Un parti qui a trahi ses principes

Le Parti-nation, et le Parti-Etat. C’est le paradoxe dans lequel a vécu le parti Baas pendant cinq décennies à la tête du pouvoir en Syrie. Ce parti a traversé un long parcours commençant par préconiser l’idée du nationalisme pour s’en tenir à consolider un régime autoritaire à Damas.

Il s’agit du plus ancien parti politique dans tout le Machreq. C’est dans un café à Damas, le 7 avril 1947, que Michel Aflak, un chrétien orthodoxe, et Salaheddine Bitardu, un musulman sunnite, avec une équipe de jeunes nationalistes arabes, qu’ils ont déclaré officiellement la création du parti Baas arabe socialiste. Le mot Baas veut dire renaissance, d’où le lien avec la notion de progrès. Dans sa charte, on parle d’« une seule nation arabe avec une mission éternelle ». Autrement dit, l’idéologie du parti Baas est donc la réalisation de l’unité arabe, à travers la suppression des frontières tout en permettant la mise en commun des ressources de chaque pays.
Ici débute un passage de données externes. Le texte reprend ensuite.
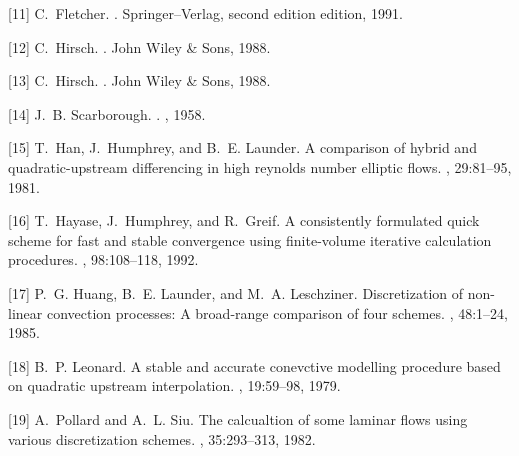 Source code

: \documentclass[handout]{beamer}
\begin{document}
\begin{frame}[allowframebreaks]
\begin{thebibliography}{10}
[11]  C.~Fletcher.
  .
  \newblock Springer--Verlag, second edition edition, 1991.
  
[12]  C.~Hirsch.
  .
  \newblock John Wiley \& Sons, 1988.
  
[13]  C.~Hirsch.
  .
  \newblock John Wiley \& Sons, 1988.
   

[14]   J.~B. Scarborough.
   .
   , 1958.

    \beamertemplatearticlebibitems
    
[15]    T.~Han, J.~Humphrey, and B.~E. Launder.
    \newblock A comparison of hybrid and quadratic-upstream differencing in high
    reynolds number elliptic flows.
    , 29:81--95, 1981.
    
[16]   T.~Hayase, J.~Humphrey, and R.~Greif.
   \newblock A consistently formulated quick scheme for fast and stable
   convergence using finite-volume iterative calculation procedures.
   , 98:108--118, 1992.

[17]   P.~G. Huang, B.~E. Launder, and M.~A. Leschziner.
   \newblock Discretization of non-linear convection processes: A broad-range
   comparison of four schemes.
   , 48:1--24, 1985.

[18]   B.~P. Leonard.
   \newblock A stable and accurate conevctive modelling procedure based on
   quadratic upstream interpolation.
   , 19:59--98, 1979.
  
[19]   A.~Pollard and A.~L. Siu.
   \newblock The calcualtion of some laminar flows using various discretization
   schemes.
   , 35:293--313, 1982.
   
  \end{thebibliography}
\end{frame}
\end{document}
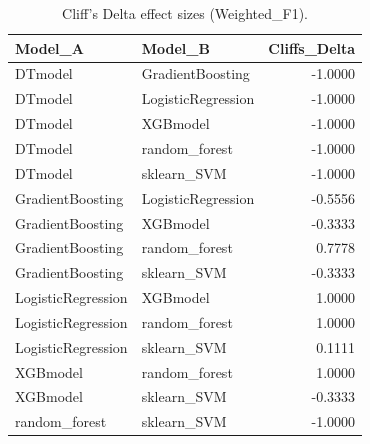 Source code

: \begin{table}[t]
\centering
\begin{tabular}{llr}
\toprule
Model_A & Model_B & Cliffs_Delta \\
\midrule
DTmodel & GradientBoosting & -1.0000 \\
DTmodel & LogisticRegression & -1.0000 \\
DTmodel & XGBmodel & -1.0000 \\
DTmodel & random_forest & -1.0000 \\
DTmodel & sklearn_SVM & -1.0000 \\
GradientBoosting & LogisticRegression & -0.5556 \\
GradientBoosting & XGBmodel & -0.3333 \\
GradientBoosting & random_forest & 0.7778 \\
GradientBoosting & sklearn_SVM & -0.3333 \\
LogisticRegression & XGBmodel & 1.0000 \\
LogisticRegression & random_forest & 1.0000 \\
LogisticRegression & sklearn_SVM & 0.1111 \\
XGBmodel & random_forest & 1.0000 \\
XGBmodel & sklearn_SVM & -0.3333 \\
random_forest & sklearn_SVM & -1.0000 \\
\bottomrule
\end{tabular}
\caption{Cliff's Delta effect sizes (Weighted_F1).}
\label{tab:cliffs_Weighted_F1}
\end{table} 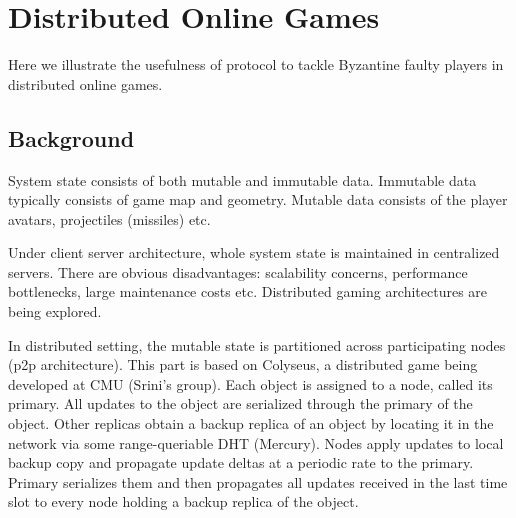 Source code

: \documentclass[twocolumn,10pt]{article}
\begin{document}
{\section{Distributed Online Games}
Here we illustrate the usefulness of \Sys protocol to tackle Byzantine faulty players
in distributed online games. 

\subsection{Background}
System state consists of both mutable and immutable data. Immutable data typically consists
of game map and geometry. Mutable data consists of the player avatars, projectiles (missiles) etc.

Under client server architecture, whole system state is maintained in centralized servers. There
are obvious disadvantages: scalability concerns, performance bottlenecks, large maintenance costs etc.
Distributed gaming architectures are being explored.

In distributed setting, the mutable state is partitioned across participating nodes (p2p architecture).
This part is based on Colyseus, a distributed game being developed at CMU (Srini's group).
Each object is assigned to a node, called its primary. All updates to the object are serialized
through the primary of the object. Other replicas obtain a backup replica of an object by locating
it in the network via some range-queriable DHT (Mercury). Nodes apply updates to local backup 
copy and propagate update deltas at a periodic rate to the primary. Primary serializes them and
then propagates all updates received in the last time slot to every node holding a backup replica
of the object. 

}
\end{document}
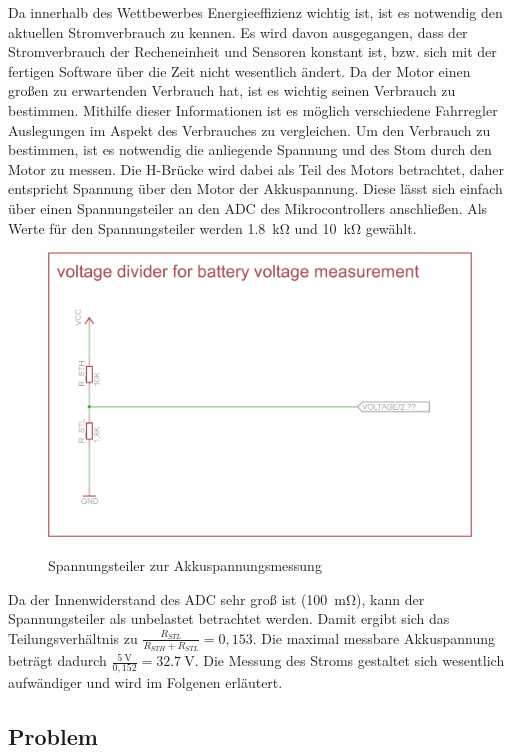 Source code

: Da innerhalb des Wettbewerbes Energieeffizienz wichtig ist, ist es notwendig den aktuellen Stromverbrauch zu kennen. Es wird davon ausgegangen, dass der Stromverbrauch der Recheneinheit und Sensoren
konstant ist, bzw. sich mit der fertigen Software über die Zeit nicht wesentlich ändert. Da der Motor einen großen zu erwartenden Verbrauch hat, ist es wichtig seinen Verbrauch zu bestimmen. Mithilfe dieser
Informationen ist es möglich verschiedene Fahrregler Auslegungen im Aspekt des Verbrauches zu vergleichen. Um den Verbrauch zu bestimmen, ist es notwendig die anliegende Spannung und des Stom durch den
Motor zu messen. Die H-Brücke wird dabei als Teil des Motors betrachtet, daher entspricht Spannung über den Motor der Akkuspannung. Diese lässt sich einfach über einen Spannungsteiler an den ADC des Mikrocontrollers
anschließen. Als Werte für den Spannungsteiler werden \SI{1,8}{\kohm} und \SI{10}{\kohm} gewählt.

\begin{figure}[H]
\centering
\includegraphics[width=.8\textwidth]{spannungsteiler.png}\\
\caption{Spannungsteiler zur Akkuspannungsmessung}%
\label{fig:Spannungsteiler}
\end{figure}

Da der Innenwiderstand des ADC sehr groß ist (\SI{100}{\mohm}), kann der Spannungsteiler als unbelastet betrachtet werden. Damit ergibt sich das Teilungsverhältnis zu $\frac{R_{STL}}{R_{STH}+R_{STL}}=0,153$.
Die maximal messbare Akkuspannung beträgt dadurch $\frac{\SI{5}{\V}}{0,152}=\SI{32,7}{\V}$. Die Messung des Stroms gestaltet sich wesentlich aufwändiger und wird im Folgenen erläutert.



\subsection{Problem}

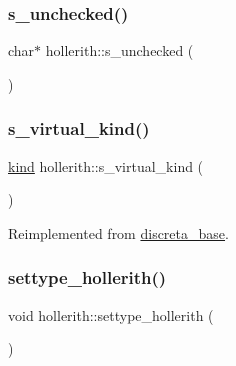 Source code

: \mbox{\label{classhollerith_a4b549f6a27d3d9d1c3d9b4eba91b5895}} 
\subsubsection{\texorpdfstring{s\+\_\+unchecked()}{s\_unchecked()}}
{\footnotesize\ttfamily char$\ast$ hollerith\+::s\+\_\+unchecked (\begin{DoxyParamCaption}{ }\end{DoxyParamCaption})\hspace{0.3cm}{\ttfamily [inline]}}

\mbox{\label{classhollerith_a868bba1481a52276f83e18e3b4280b31}} 
\subsubsection{\texorpdfstring{s\+\_\+virtual\+\_\+kind()}{s\_virtual\_kind()}}
{\footnotesize\ttfamily \mbox{\hyperlink{discreta_8h_aaf25ee7e2306d78c74ec7bc48f092e81}{kind}} hollerith\+::s\+\_\+virtual\+\_\+kind (\begin{DoxyParamCaption}{ }\end{DoxyParamCaption})\hspace{0.3cm}{\ttfamily [virtual]}}



Reimplemented from \mbox{\hyperlink{classdiscreta__base_a52778a6d6943a468be083d0785d418fb}{discreta\+\_\+base}}.

\mbox{\label{classhollerith_a23bbd4acfc88a0e90f1245f243f51f76}} 
\subsubsection{\texorpdfstring{settype\+\_\+hollerith()}{settype\_hollerith()}}
{\footnotesize\ttfamily void hollerith\+::settype\+\_\+hollerith (\begin{DoxyParamCaption}{ }\end{DoxyParamCaption})}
En 1953, le Baas fusionne avec le Parti socialiste arabe d’Akram Houarani et se rebaptise Parti Baas arabe socialiste. Il crée des sections en Transjordanie, au Liban et en Iraq. En 1958, la Syrie et l’Egypte décident de s’unir en un seul Etat, en créant ainsi la République Arabe Unie (RAU). Cette République, connaissant un grand échec, est dissoute en 1961, et par la suite, le parti Baas vit dans une longue crise interne. Il entre ensuite dans une phase de clandestinité et prend ses distances avec Nasser, mais aussi avec le dogme de l’unité arabe.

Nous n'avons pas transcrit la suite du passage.